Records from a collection
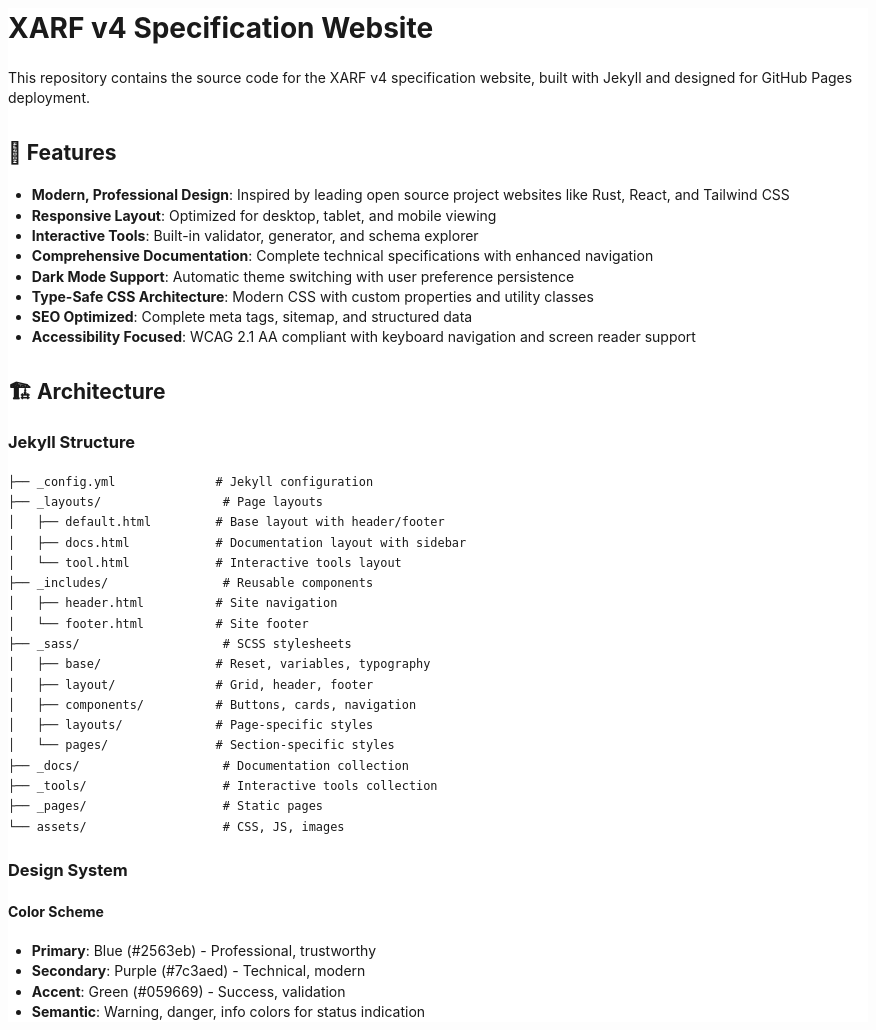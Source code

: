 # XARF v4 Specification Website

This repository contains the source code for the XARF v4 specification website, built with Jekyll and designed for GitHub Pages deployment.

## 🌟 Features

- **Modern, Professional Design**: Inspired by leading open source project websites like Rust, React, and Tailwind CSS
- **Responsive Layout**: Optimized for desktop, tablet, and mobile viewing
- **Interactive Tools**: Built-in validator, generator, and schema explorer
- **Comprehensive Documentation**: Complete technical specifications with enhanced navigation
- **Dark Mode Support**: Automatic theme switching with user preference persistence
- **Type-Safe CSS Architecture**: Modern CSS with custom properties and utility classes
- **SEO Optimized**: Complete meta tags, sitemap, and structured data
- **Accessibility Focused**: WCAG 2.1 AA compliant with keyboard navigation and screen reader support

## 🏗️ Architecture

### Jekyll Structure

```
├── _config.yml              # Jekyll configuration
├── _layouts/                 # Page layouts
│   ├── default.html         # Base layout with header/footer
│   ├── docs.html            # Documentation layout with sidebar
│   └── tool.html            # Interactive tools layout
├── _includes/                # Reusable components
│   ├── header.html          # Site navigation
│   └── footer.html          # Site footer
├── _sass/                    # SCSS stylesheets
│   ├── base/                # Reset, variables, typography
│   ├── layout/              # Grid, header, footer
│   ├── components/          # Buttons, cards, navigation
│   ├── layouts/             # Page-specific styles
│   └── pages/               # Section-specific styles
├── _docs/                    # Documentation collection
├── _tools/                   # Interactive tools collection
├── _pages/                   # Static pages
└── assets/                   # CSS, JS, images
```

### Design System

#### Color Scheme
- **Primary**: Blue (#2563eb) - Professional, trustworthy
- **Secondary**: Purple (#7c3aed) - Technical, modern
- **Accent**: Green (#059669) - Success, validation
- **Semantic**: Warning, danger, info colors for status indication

* _THE PROBLEM_:
In the data above, find the line with "- **Responsive Layout**: Optimized" and the line with "- **Type-Safe CSS". Retype both, plus every line between them, exactly.

* _THE COMPLETED TASK_:
- **Responsive Layout**: Optimized for desktop, tablet, and mobile viewing
- **Interactive Tools**: Built-in validator, generator, and schema explorer
- **Comprehensive Documentation**: Complete technical specifications with enhanced navigation
- **Dark Mode Support**: Automatic theme switching with user preference persistence
- **Type-Safe CSS Architecture**: Modern CSS with custom properties and utility classes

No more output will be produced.